Dr Olatunde Aremu works as a pharmacist and health economist alongside lecturing, meaning he brings relevant industry experience into the classroom. We spoke with Olatunde about his career, what studying at the School of Health Sciences is like and advice he has for budding healthcare enthusiasts.
What do you do at BCU and how long have you been part of the University?
I am Dr Olatunde Aremu, a pharmacist, a health economist and currently a senior lecturer and programme leader on the Master of Public Health (MPH) course. I joined the University in 2015 after a career as an assistant professor working on an EU-funded project at a university in London.
Could you tell us about your experience and how this feeds into your teaching?
Over the years my teaching has been shaped by the research that I have conducted. I continue to use my academic knowledge and my research skills to inspire the next generation of public health practitioners.
What makes the course you teach distinct and what is the learning environment like?
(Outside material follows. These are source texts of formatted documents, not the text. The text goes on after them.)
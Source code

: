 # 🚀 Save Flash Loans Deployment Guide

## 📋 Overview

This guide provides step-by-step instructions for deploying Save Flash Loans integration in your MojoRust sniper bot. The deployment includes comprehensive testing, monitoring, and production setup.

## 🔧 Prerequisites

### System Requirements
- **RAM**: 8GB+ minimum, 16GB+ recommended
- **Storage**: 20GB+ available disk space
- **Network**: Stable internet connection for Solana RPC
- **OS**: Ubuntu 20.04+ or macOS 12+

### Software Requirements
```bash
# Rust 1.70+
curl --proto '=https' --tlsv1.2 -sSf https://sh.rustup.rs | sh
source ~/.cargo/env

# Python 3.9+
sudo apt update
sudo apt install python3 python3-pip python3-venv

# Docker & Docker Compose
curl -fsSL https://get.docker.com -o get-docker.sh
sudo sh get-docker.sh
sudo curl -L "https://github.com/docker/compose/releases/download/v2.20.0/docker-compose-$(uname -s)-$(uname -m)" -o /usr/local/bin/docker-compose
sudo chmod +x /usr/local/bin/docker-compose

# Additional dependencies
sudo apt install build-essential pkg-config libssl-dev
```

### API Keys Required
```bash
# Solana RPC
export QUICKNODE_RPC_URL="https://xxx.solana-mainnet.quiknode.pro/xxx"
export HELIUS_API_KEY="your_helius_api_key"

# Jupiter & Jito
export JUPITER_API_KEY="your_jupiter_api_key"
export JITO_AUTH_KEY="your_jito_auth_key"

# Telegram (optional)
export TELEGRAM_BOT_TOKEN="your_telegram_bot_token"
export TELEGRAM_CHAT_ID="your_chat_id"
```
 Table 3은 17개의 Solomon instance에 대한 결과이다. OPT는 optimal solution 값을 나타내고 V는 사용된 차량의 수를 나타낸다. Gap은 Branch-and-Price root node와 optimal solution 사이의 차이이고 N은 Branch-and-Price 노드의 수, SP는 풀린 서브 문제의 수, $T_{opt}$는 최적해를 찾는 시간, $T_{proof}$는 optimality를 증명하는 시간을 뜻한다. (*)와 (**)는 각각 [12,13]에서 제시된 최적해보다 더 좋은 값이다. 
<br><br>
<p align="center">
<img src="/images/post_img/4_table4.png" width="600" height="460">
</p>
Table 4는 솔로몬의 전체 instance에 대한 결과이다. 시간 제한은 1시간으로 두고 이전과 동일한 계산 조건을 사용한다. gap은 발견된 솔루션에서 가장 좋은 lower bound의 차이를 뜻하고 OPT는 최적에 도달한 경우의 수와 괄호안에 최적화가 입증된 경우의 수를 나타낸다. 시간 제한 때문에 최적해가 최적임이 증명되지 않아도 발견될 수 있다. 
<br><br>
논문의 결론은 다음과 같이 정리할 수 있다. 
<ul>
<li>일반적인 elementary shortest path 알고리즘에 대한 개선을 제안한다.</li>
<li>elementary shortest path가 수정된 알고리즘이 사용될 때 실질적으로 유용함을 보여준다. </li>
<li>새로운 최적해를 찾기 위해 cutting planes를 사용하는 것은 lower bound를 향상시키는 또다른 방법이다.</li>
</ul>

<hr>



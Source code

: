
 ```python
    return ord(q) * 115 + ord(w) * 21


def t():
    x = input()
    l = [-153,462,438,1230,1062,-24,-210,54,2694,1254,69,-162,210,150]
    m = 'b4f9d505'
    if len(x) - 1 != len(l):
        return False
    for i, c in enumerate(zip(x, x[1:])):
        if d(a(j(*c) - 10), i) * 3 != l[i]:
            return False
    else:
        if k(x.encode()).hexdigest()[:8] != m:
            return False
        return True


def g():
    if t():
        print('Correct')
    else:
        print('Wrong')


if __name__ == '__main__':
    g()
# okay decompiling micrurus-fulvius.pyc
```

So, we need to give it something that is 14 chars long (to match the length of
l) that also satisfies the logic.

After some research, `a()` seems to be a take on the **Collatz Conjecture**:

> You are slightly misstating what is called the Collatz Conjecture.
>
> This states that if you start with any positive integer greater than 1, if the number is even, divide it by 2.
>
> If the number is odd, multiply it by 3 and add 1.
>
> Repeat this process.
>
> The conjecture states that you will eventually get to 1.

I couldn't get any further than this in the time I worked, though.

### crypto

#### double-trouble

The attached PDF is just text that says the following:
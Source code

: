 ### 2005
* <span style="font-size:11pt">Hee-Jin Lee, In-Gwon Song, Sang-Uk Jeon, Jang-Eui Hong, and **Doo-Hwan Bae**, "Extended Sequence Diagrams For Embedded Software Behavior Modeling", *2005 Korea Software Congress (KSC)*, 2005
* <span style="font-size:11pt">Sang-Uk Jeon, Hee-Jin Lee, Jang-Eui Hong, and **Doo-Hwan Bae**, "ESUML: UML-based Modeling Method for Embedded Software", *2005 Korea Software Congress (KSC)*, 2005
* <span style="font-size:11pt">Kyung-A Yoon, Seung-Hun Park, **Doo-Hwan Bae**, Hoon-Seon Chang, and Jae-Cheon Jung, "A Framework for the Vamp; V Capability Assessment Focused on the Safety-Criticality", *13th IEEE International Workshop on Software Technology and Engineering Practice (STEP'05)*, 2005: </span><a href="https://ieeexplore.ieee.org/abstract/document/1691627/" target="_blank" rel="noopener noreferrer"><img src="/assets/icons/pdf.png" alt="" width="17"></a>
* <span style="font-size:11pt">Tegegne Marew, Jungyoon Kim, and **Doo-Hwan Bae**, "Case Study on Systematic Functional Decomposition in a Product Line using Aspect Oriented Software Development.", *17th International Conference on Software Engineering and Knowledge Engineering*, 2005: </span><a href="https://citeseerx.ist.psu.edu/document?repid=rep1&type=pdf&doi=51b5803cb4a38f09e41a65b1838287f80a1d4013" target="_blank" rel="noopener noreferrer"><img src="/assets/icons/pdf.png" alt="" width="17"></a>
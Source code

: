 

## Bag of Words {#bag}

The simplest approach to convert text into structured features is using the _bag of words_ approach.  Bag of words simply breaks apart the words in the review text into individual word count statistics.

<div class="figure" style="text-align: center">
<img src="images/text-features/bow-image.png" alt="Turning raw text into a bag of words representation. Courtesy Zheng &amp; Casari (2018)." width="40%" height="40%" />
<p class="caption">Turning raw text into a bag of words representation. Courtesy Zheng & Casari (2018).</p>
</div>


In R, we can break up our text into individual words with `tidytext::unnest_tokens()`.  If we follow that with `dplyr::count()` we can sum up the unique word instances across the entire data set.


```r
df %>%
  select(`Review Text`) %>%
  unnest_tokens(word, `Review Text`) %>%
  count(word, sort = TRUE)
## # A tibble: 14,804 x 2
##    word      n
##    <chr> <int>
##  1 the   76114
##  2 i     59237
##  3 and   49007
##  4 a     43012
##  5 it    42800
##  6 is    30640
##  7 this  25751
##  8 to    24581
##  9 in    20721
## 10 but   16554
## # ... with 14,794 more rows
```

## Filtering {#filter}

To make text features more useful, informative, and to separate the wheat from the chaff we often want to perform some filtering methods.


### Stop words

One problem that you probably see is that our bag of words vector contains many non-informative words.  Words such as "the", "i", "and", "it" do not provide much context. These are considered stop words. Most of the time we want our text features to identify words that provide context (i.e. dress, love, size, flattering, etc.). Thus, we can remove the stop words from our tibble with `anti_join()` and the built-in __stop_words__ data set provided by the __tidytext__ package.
Public health by its very nature is an umbrella term. This is because it has several areas which allow students from different academic backgrounds and diverse cultures to come together to learn. For example, our epidemiology, evaluation, and statistics module teaches students how to analyse causation and distributions of diseases of global health importance which are shaped by geographical location. The learning environment is supportive and balances the needs of every learner.
What can students do to help prepare them for the course you teach?
Our programme is an applied course and touches every sphere of our daily life. So, to do well, students need to develop an interest in what is going on within the population and within their community. Students should read about how governmental policies, food, diseases, and the environment can impact our health.